O ambiente não é visto como uma questão secundária mas não está ainda devidamente internalizado nas políticas de muitas empresas. É infelizmente fácil encontrar exemplos de empresas onde, a par de prémios e primeiros lugares de rankings nacionais ou internacionais relacionados com a sustentabilidade, em decisões cruciais, ou nalguns casos, no dia-a-dia da sua actividade, estão longe do que seria desejável em termos de esforço em prol da sustentabilidade. Também muitas vezes se confunde o facto de serem empresas certificadas na área ambiental, isso assegurar uma conduta exemplar. Noutros casos, ainda piores, é apenas a perspectiva de marketing que motiva os cuidados ambientais. Há sem dúvida bons exemplos, mas são mais escassos do que eventualmente se poderia deduzir da presença de argumentos verdes apresentados por muitas empresas.

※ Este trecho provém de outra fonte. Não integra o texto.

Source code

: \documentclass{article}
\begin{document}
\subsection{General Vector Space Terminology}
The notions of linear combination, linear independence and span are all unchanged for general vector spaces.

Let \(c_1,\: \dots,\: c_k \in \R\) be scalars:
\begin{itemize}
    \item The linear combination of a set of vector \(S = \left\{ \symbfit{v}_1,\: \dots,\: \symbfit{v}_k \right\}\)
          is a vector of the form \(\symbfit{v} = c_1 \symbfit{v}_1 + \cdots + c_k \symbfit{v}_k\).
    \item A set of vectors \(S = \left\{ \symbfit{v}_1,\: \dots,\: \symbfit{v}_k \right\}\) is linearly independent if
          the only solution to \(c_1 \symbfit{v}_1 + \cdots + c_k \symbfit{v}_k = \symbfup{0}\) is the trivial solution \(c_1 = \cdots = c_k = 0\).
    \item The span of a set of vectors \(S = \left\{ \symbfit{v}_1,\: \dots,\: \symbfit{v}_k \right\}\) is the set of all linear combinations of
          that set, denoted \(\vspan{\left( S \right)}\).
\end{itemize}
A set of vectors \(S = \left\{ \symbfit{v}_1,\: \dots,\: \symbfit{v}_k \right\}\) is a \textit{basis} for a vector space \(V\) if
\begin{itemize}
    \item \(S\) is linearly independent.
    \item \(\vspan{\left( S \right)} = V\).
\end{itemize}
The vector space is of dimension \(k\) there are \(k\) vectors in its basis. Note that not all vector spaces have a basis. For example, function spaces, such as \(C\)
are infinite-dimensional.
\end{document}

Há ainda muito poucas parcerias de empresas com a sociedade civil, nomeadamente com organizações não governamentais de ambiente, cooperando naquilo que seja positivo para ambos, nomeadamente dando uma maior transparência à sua actividade, assegurando um maior acompanhamento e integrando sugestões ou minimizando e compensando os impactes ambientais associados, mas deixando espaço para a crítica mútua nos aspectos em que haja desacordo.

É possível elencar os princípios desafios ambientais, a nível global, a médio prazo (2020) e antecipar quais os principais riscos e oportunidades para as empresas?

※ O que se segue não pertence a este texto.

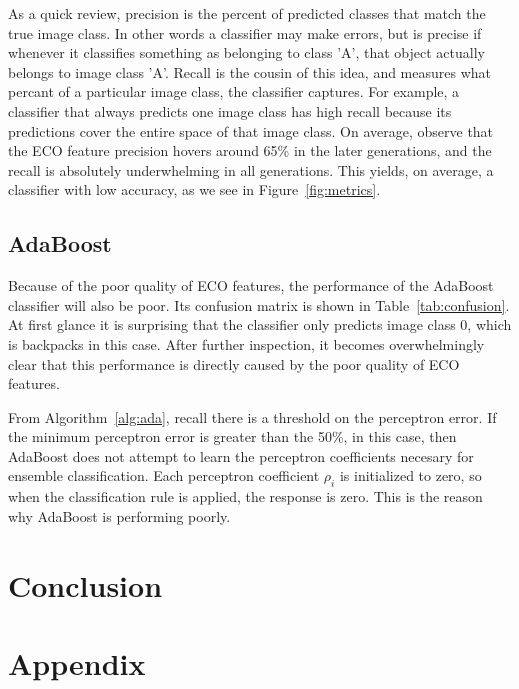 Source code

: \documentclass[conference]{IEEEtran}
\begin{document}
As a quick review, precision is the percent of predicted classes that match the true image class. In other words a classifier may make errors, but is precise if whenever it classifies something as belonging to class 'A', that object actually belongs to image class 'A'. Recall is the cousin of this idea, and measures what percant of a particular image class, the classifier captures. For example, a classifier that always predicts one image class has high recall because its predictions cover the entire space of that image class. On average, observe that the ECO feature precision hovers around 65\% in the later generations, and the recall is absolutely underwhelming in all generations. This yields, on average, a classifier with low accuracy, as we see in Figure~\ref{fig:metrics}.
\subsection{AdaBoost}
Because of the poor quality of ECO features, the performance of the AdaBoost classifier will also be poor. Its confusion matrix is shown in Table~\ref{tab:confusion}. At first glance it is surprising that the classifier only predicts image class 0, which is backpacks in this case. After further inspection, it becomes overwhelmingly clear that this performance is directly caused by the poor quality of ECO features.


From Algorithm~\ref{alg:ada}, recall there is a threshold on the perceptron error. If the minimum perceptron error is greater than the 50\%, in this case, then AdaBoost does not attempt to learn the perceptron coefficients necesary for ensemble classification. Each perceptron coefficient $\rho_i$ is initialized to zero, so when the classification rule is applied, the response is zero. This is the reason why AdaBoost is performing poorly. 

\section{Conclusion}
\section{Appendix}
%


\end{document}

Os principais desafios ambientais a nível global prendem-se com a necessidade de lidar em termos de mitigação e adaptação com o maior problema ambiental deste século, as alterações climáticas, onde um grande esforço individual e colectivo é absolutamente necessário. Este problema relaciona-se directamente com a escassez de alguns recursos e principalmente com o custo da energia que tenderá a subir e onde os combustíveis fósseis têm de marcar menor presença. A opção por fontes renováveis é determinante, e em tempo de crise, há que envolver as empresas num esforço de contribuir para uma sociedade de baixo carbono, aproveitando os ganhos de eficiência a que a contenção de custos tem obrigado, tornando-os permanentes, e investindo em áreas, como vários estudos demonstram, geradoras de inovação e emprego. Promover e/ou aprofundar o diálogo e a concertação entre empresas e sociedade continua também a ser sempre um desafio e uma oportunidade para todas as empresas.

Quem é Francisco Ferreira?
Licenciou-se em Engenharia do Ambiente na FCT/UNL em 1989, efectuou o Mestrado em Virginia Tech, EUA e concluiu o doutoramento na FCT/UNL em 1998. Tem coordenado projectos de investigação no domínio das alterações climáticas e avaliação da qualidade do ar, leccionando estas áreas para além de poluição acústica e monitorização de sistemas ambientais. Foi Presidente da Quercus de 1996 a 2001, sendo membro da Direcção Nacional desde Março de 2001, tendo assumido o cargo de Vice-Presidente em Março de 2007. Na Quercus coordena as áreas das alterações climáticas e energia. É membro do Conselho Nacional da Água.